Comparing the above examples, comparative examples, and conventionally used polymer / inorganic filler composites, it is clear that the graphite film of the present invention is a TIM having very excellent characteristics.

This is because the ab surface of the graphite crystal is oriented so that it is perpendicular to the film surface, so that the flexibility of the graphite film is sufficiently large, so that the substantial contact area of the interface is reduced. This is thought to be because it grows.

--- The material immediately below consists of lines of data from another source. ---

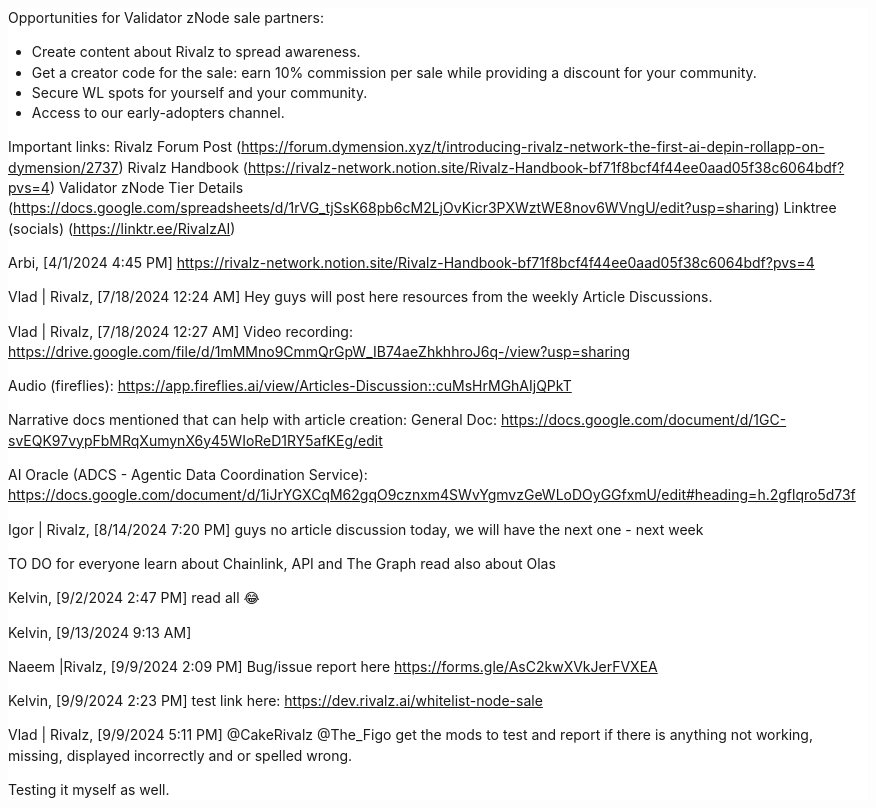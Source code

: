 Opportunities for Validator zNode sale partners:
- Create content about Rivalz to spread awareness.
- Get a creator code for the sale: earn 10% commission per sale while providing a discount for your community.
- Secure WL spots for yourself and your community.
- Access to our early-adopters channel.

Important links:
Rivalz Forum Post (https://forum.dymension.xyz/t/introducing-rivalz-network-the-first-ai-depin-rollapp-on-dymension/2737)
Rivalz Handbook (https://rivalz-network.notion.site/Rivalz-Handbook-bf71f8bcf4f44ee0aad05f38c6064bdf?pvs=4)
Validator zNode Tier Details (https://docs.google.com/spreadsheets/d/1rVG_tjSsK68pb6cM2LjOvKicr3PXWztWE8nov6WVngU/edit?usp=sharing)
Linktree (socials) (https://linktr.ee/RivalzAI)

Arbi, [4/1/2024 4:45 PM]
https://rivalz-network.notion.site/Rivalz-Handbook-bf71f8bcf4f44ee0aad05f38c6064bdf?pvs=4

Vlad | Rivalz, [7/18/2024 12:24 AM]
Hey guys will post here resources from the weekly Article Discussions.

Vlad | Rivalz, [7/18/2024 12:27 AM]
Video recording: https://drive.google.com/file/d/1mMMno9CmmQrGpW_IB74aeZhkhhroJ6q-/view?usp=sharing

Audio (fireflies): https://app.fireflies.ai/view/Articles-Discussion::cuMsHrMGhAIjQPkT

Narrative docs mentioned that can help with article creation: 
General Doc: https://docs.google.com/document/d/1GC-svEQK97vypFbMRqXumynX6y45WIoReD1RY5afKEg/edit

AI Oracle (ADCS - Agentic Data Coordination Service): https://docs.google.com/document/d/1iJrYGXCqM62gqO9cznxm4SWvYgmvzGeWLoDOyGGfxmU/edit#heading=h.2gflqro5d73f

Igor | Rivalz, [8/14/2024 7:20 PM]
guys no article discussion today, we will have the next one - next week

TO DO for everyone 
learn about Chainlink, API and The Graph 
read also about Olas

Kelvin, [9/2/2024 2:47 PM]
read all 😂

Kelvin, [9/13/2024 9:13 AM]

Naeem |Rivalz, [9/9/2024 2:09 PM]
Bug/issue report here
https://forms.gle/AsC2kwXVkJerFVXEA

Kelvin, [9/9/2024 2:23 PM]
test link here: https://dev.rivalz.ai/whitelist-node-sale

Vlad | Rivalz, [9/9/2024 5:11 PM]
@CakeRivalz @The_Figo get the mods to test and report if there is anything not working, missing, displayed incorrectly and or spelled wrong.

Testing it myself as well.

Such a graphite film does not deteriorate even at a high temperature of 600 ° C. and has extremely excellent heat resistance. Furthermore, it has been clarified that the thermal resistance of the interface can be lowered by wetting the surface of the graphite film with a fluid substance such as oil. Of course, when a fluid material such as oil is used, the heat resistance of the TIM is somewhat sacrificed, but by selecting a fluid material with a high boiling point, the heat resistance surpasses that of conventional polymer / inorganic filler composites. Realization of characteristics becomes possible.

Claims (13)

An interlayer heat connection member having a graphite film, wherein carbon atoms form a graphite crystal in the film, and an angle between the ab plane of the graphite crystal and the film surface is 45 ° to 90 °. The interlayer thermal connection member according to claim 1, wherein the graphite film has a thermal conductivity in a direction perpendicular to the film surface larger than a thermal conductivity in a direction parallel to the film surface. The interlayer thermal connection member according to claim 1, wherein the graphite film has a thickness of 10 μm or less. The interlayer thermal connection member according to any one of claims 1 to 3, wherein the graphite film is produced by heat treatment of a polymer film having a thickness of 5 µm or less. The interlayer heat connecting member according to claim 4, wherein the polymer film contains a condensed aromatic polymer. The interlayer heat connection member according to claim 4 or 5, wherein the heat treatment is performed in an inert gas atmosphere or in a vacuum, and the treatment temperature is 800 ° C to 3200 ° C. The condensed aromatic polymer is polyamide, polyazomethine, polyimide, polyquinoxaline, polyoxadiazole, polybenzimidazole, polybenzoxazole, polybenzthiazole, polyquinazolinedione, polybenzoxazinone, polyquinazolone, benzimidazobenzo The interlayer thermal connection member according to claim 5 or 6, wherein the interlayer thermal connection member is at least one selected from phenanthroline ladder polymers and derivatives thereof. The polymer film is formed by applying a solution of a condensed aromatic polymer onto a substrate and then drying a coagulum obtained by contacting the condensed aromatic polymer with a poor solvent. The interlayer thermal connection member according to claim 5, wherein the interlayer thermal connection member is provided. The interlayer thermal connection member according to claim 1, comprising a fluid substance having fluidity at room temperature or higher. The interlaminar thermal connection member according to claim 9, wherein the fluid substance is included in an amount of 1 to 200% by weight based on the weight of the graphite film. The interlayer heat connecting member according to claim 9, wherein the fluid substance is an oil having a boiling point of 200 ° C. or more. Applying a solution of a condensed aromatic polymer onto a substrate;
Contacting the condensed aromatic polymer with a poor solvent;
Drying the produced coagulum to form a polymer film, and
A method for producing an interlayer thermal connection member, comprising a step of heat-treating the polymer film to form a graphite film. The interlayer thermal connection method including the process of installing the interlayer thermal connection member in any one of Claims 1-11 between the members to thermally connect.